Tanti facevamo cose che non ci piacevano per accontentare gli altri, cercavamo di buttarci in attività che non ci rendevano felici per essere accettati, creavamo situazioni finte per mostrarle sui social media. L’assenza di vita sociale ci ha giovato più di quanto realizziamo: ci ha fatto rilassare, distaccare da quella perenne pressione sociale che alcuni di noi si vivevano molto male. Abbiamo scoperto la gioia della solitudine, abbiamo capito chi sono i nostri veri amici, abbiamo creato nuovi legami o ci siamo distaccati da certe relazioni fittizie che sopravvivevano solo grazie a costrizioni sociali.


Facciamoci, dunque, un esame di coscienza e impariamo da questa lezione di vita come vogliamo vivere e chi vogliamo avere intorno.

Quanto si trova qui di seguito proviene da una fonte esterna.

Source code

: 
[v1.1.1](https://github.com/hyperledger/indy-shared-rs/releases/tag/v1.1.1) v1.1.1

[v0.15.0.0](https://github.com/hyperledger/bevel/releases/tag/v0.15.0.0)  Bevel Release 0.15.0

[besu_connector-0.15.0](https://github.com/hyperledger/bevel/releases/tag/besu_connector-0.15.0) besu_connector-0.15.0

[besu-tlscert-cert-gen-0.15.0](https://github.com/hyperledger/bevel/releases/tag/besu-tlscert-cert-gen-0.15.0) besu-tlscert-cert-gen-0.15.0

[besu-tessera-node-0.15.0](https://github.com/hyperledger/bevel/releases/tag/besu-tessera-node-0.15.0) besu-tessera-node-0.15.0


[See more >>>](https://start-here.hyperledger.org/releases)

7. Stare vicino agli amici più lontani

Non so se è capitato anche a voi, ma essendo tutti lontani io ho riniziato a parlare con tanti di quegli amici che perennemente scagavo e facevo finta di avere da fare per non passarci ore davanti Skype. Da quando pur di parlare con qualcuno ho dovuto adottare lo stesso metodo anche con le persone più vicine, all’improvviso quegli amici lontani non erano più tanto lontani. Tante di quelle persone lontane si sono rivelate più vicine dei miei cosiddetti ‘veri amici’. Ed è così che ho anche ritrovato un po’ di stacco in un momento di stallo, in una perenne routine; ho riscoperto valori, relazioni e mi sono confrontata con questioni al di fuori di quello che succedeva nella mia cerchia di amici che vivono a 500 metri da casa mia.